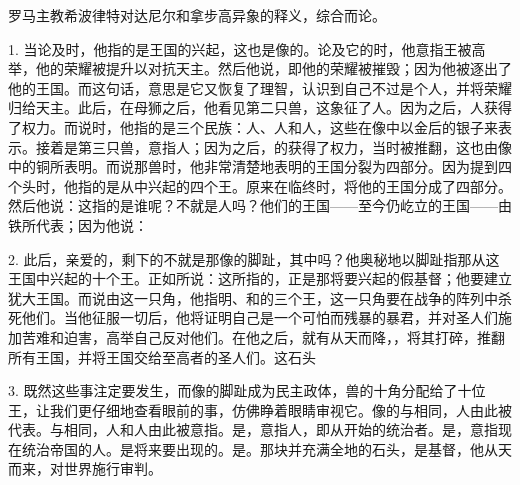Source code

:罗马主教希波律特对达尼尔和拿步高异象的释义，综合而论。\par

1. 当论及时，他指的是王国的兴起，这也是像的。论及它的时，他意指王被高举，他的荣耀被提升以对抗天主。然后他说，即他的荣耀被摧毁；因为他被逐出了他的王国。而这句话，意思是它又恢复了理智，认识到自己不过是个人，并将荣耀归给天主。此后，在母狮之后，他看见第二只兽，这象征了人。因为之后，人获得了权力。而说时，他指的是三个民族：人、人和人，这些在像中以金后的银子来表示。接着是第三只兽，意指人；因为之后，的获得了权力，当时被推翻，这也由像中的铜所表明。而说那兽时，他非常清楚地表明的王国分裂为四部分。因为提到四个头时，他指的是从中兴起的四个王。原来在临终时，将他的王国分成了四部分。然后他说：这指的是谁呢？不就是人吗？他们的王国——至今仍屹立的王国——由铁所代表；因为他说：\par

2. 此后，亲爱的，剩下的不就是那像的脚趾，其中吗？他奥秘地以脚趾指那从这王国中兴起的十个王。正如所说：这所指的，正是那将要兴起的假基督；他要建立犹大王国。而说由这一只角，他指明、和的三个王，这一只角要在战争的阵列中杀死他们。当他征服一切后，他将证明自己是一个可怕而残暴的暴君，并对圣人们施加苦难和迫害，高举自己反对他们。在他之后，就有从天而降，，将其打碎，推翻所有王国，并将王国交给至高者的圣人们。这石头\par

3. 既然这些事注定要发生，而像的脚趾成为民主政体，兽的十角分配给了十位王，让我们更仔细地查看眼前的事，仿佛睁着眼睛审视它。像的与相同，人由此被代表。与相同，人和人由此被意指。是，意指人，即从开始的统治者。是，意指现在统治帝国的人。是将来要出现的。是。那块并充满全地的石头，是基督，他从天而来，对世界施行审判。\par

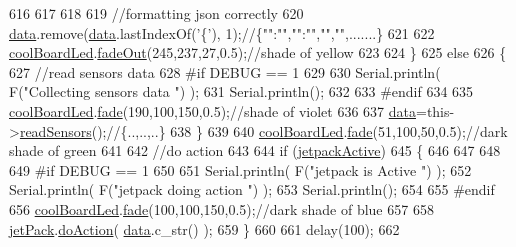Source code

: \begin{DoxyCode}
616 
617         
618 
619         \textcolor{comment}{//formatting json correctly}
620         \hyperlink{class_cool_board_a427fb753dd8575bdf821c70a5c63d695}{data}.remove(\hyperlink{class_cool_board_a427fb753dd8575bdf821c70a5c63d695}{data}.lastIndexOf(\textcolor{charliteral}{'\{'}), 1);\textcolor{comment}{//\{"":"","":"","","",.......\}}
621 
622         \hyperlink{class_cool_board_a1b1d3c684a5baa56b08486e192fd8e97}{coolBoardLed}.\hyperlink{class_cool_board_led_a93d545679237e8cc858324367149775c}{fadeOut}(245,237,27,0.5);\textcolor{comment}{//shade of yellow}
623                 
624     \}   
625     \textcolor{keywordflow}{else}
626     \{
627         \textcolor{comment}{//read sensors data}
628 \textcolor{preprocessor}{    #if DEBUG == 1}
629 
630         Serial.println( F(\textcolor{stringliteral}{"Collecting sensors data "}) );
631         Serial.println();
632 
633 \textcolor{preprocessor}{    #endif}
634 
635         \hyperlink{class_cool_board_a1b1d3c684a5baa56b08486e192fd8e97}{coolBoardLed}.\hyperlink{class_cool_board_led_af1cacbaa88db8bcf6042c1083ba41155}{fade}(190,100,150,0.5);\textcolor{comment}{//shade of violet        }
636 
637         \hyperlink{class_cool_board_a427fb753dd8575bdf821c70a5c63d695}{data}=this->\hyperlink{class_cool_board_ad03abdce2e65f520bbf2cff0f2d083cf}{readSensors}();\textcolor{comment}{//\{..,..,..\}}
638     \}
639 
640     \hyperlink{class_cool_board_a1b1d3c684a5baa56b08486e192fd8e97}{coolBoardLed}.\hyperlink{class_cool_board_led_af1cacbaa88db8bcf6042c1083ba41155}{fade}(51,100,50,0.5);\textcolor{comment}{//dark shade of green  }
641 
642     \textcolor{comment}{//do action}
643 
644     \textcolor{keywordflow}{if} (\hyperlink{class_cool_board_a9be03a913d26e558328935ca3b59a75e}{jetpackActive})
645     \{
646     
647 
648 
649 \textcolor{preprocessor}{    #if DEBUG == 1}
650 
651         Serial.println( F(\textcolor{stringliteral}{"jetpack is Active "}) );
652         Serial.println( F(\textcolor{stringliteral}{"jetpack doing action "}) );
653         Serial.println();
654     
655 \textcolor{preprocessor}{    #endif}
656         \hyperlink{class_cool_board_a1b1d3c684a5baa56b08486e192fd8e97}{coolBoardLed}.\hyperlink{class_cool_board_led_af1cacbaa88db8bcf6042c1083ba41155}{fade}(100,100,150,0.5);\textcolor{comment}{//dark shade of blue }
657     
658         \hyperlink{class_cool_board_a30b1357881b01ccbec676856a91e48e9}{jetPack}.\hyperlink{class_jetpack_a9e703197093094b963f9ad57817495b8}{doAction}( \hyperlink{class_cool_board_a427fb753dd8575bdf821c70a5c63d695}{data}.c\_str() );
659     \}
660     
661     delay(100);
662 

\end{DoxyCode}
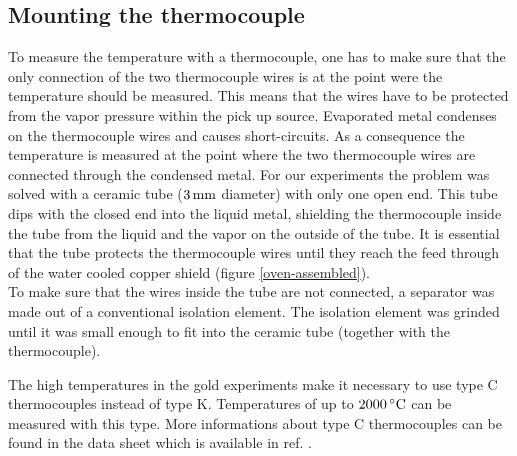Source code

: \documentclass[parskip,12pt,headsepline,a4paper] {scrbook}
\begin{document}
\subsection{Mounting the thermocouple}
\vspace{-1\baselineskip}
To measure the temperature with a thermocouple, one has to make sure that the only connection of the two thermocouple wires is at the point were the temperature should be measured. This means that the wires have to be protected from the vapor pressure within the pick up source. Evaporated metal condenses on the thermocouple wires and causes short-circuits. As a consequence the temperature is measured at the point where the two thermocouple wires are connected through the condensed metal. For our experiments the problem was solved with a ceramic tube ($\unit[3]{mm}$ diameter) with only one open end. This tube dips with the closed end into the liquid metal, shielding the thermocouple inside the tube from the liquid and the vapor on the outside of the tube. It is essential that the tube protects the thermocouple wires until they reach the feed through of the water cooled copper shield (figure \ref{oven-assembled}). \\
To make sure that the wires inside the tube are not connected, a separator was made out of a conventional isolation element. The isolation element was grinded until it was small enough to fit into the ceramic tube (together with the thermocouple).

The high temperatures in the gold experiments make it necessary to use type C thermocouples instead of type K. Temperatures of up to $\unit[2000]{^\circ C}$ can be measured with this type. More informations about type C thermocouples can be found in the data sheet which is available in ref. \cite{ref-typec}. \\
\end{document}
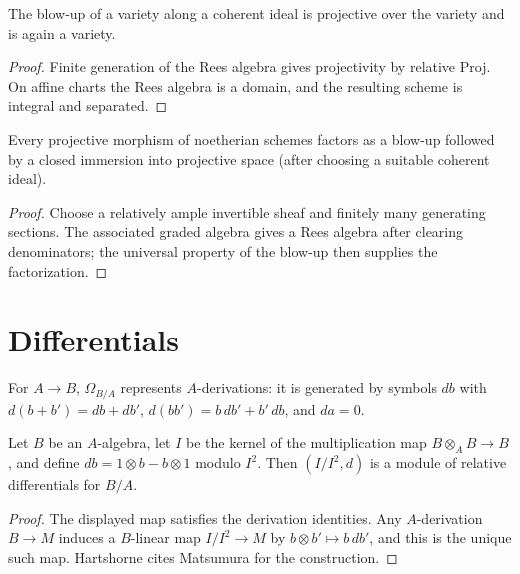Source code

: \begin{proposition}
\label{prop:II-7-16}
The blow-up of a variety along a coherent ideal is projective over the variety and is again a variety.
\end{proposition}
\begin{proof}
Finite generation of the Rees algebra gives projectivity by relative Proj. On affine charts the Rees
algebra is a domain, and the resulting scheme is integral and separated.
\end{proof}

\begin{theorem}
\label{thm:II-7-17}
Every projective morphism of noetherian schemes factors as a blow-up followed by a closed immersion
into projective space (after choosing a suitable coherent ideal).
\end{theorem}
\begin{proof}
Choose a relatively ample invertible sheaf and finitely many generating sections. The associated
graded algebra gives a Rees algebra after clearing denominators; the universal property of the blow-up
then supplies the factorization.
\end{proof}

\section{Differentials}

\begin{definition}
\label{def:II-8-differentials}
For $A\to B$, $\Omega_{B/A}$ represents $A$-derivations: it is generated by symbols $db$ with
$d(b+b')=db+db'$, $d(bb')=b\,db'+b'\,db$, and $da=0$.
\end{definition}

\begin{proposition}
\label{prop:II-8-1A}
Let $B$ be an $A$-algebra, let $I$ be the kernel of the multiplication map
$B\otimes_A B\to B$, and define $db=1\otimes b-b\otimes1$ modulo $I^2$.  Then
$(I/I^2,d)$ is a module of relative differentials for $B/A$.
\end{proposition}
\begin{proof}
The displayed map satisfies the derivation identities.  Any $A$-derivation $B\to M$ induces a
$B$-linear map $I/I^2\to M$ by $b\otimes b'\mapsto b\,db'$, and this is the unique such map.
Hartshorne cites Matsumura for the construction.
\end{proof}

## [WHAT IS EXPECTED]
Search the data above for the word "after" and show every line that has it.

## [THE COMPLETED TASK]
into projective space (after choosing a suitable coherent ideal).
graded algebra gives a Rees algebra after clearing denominators; the universal property of the blow-up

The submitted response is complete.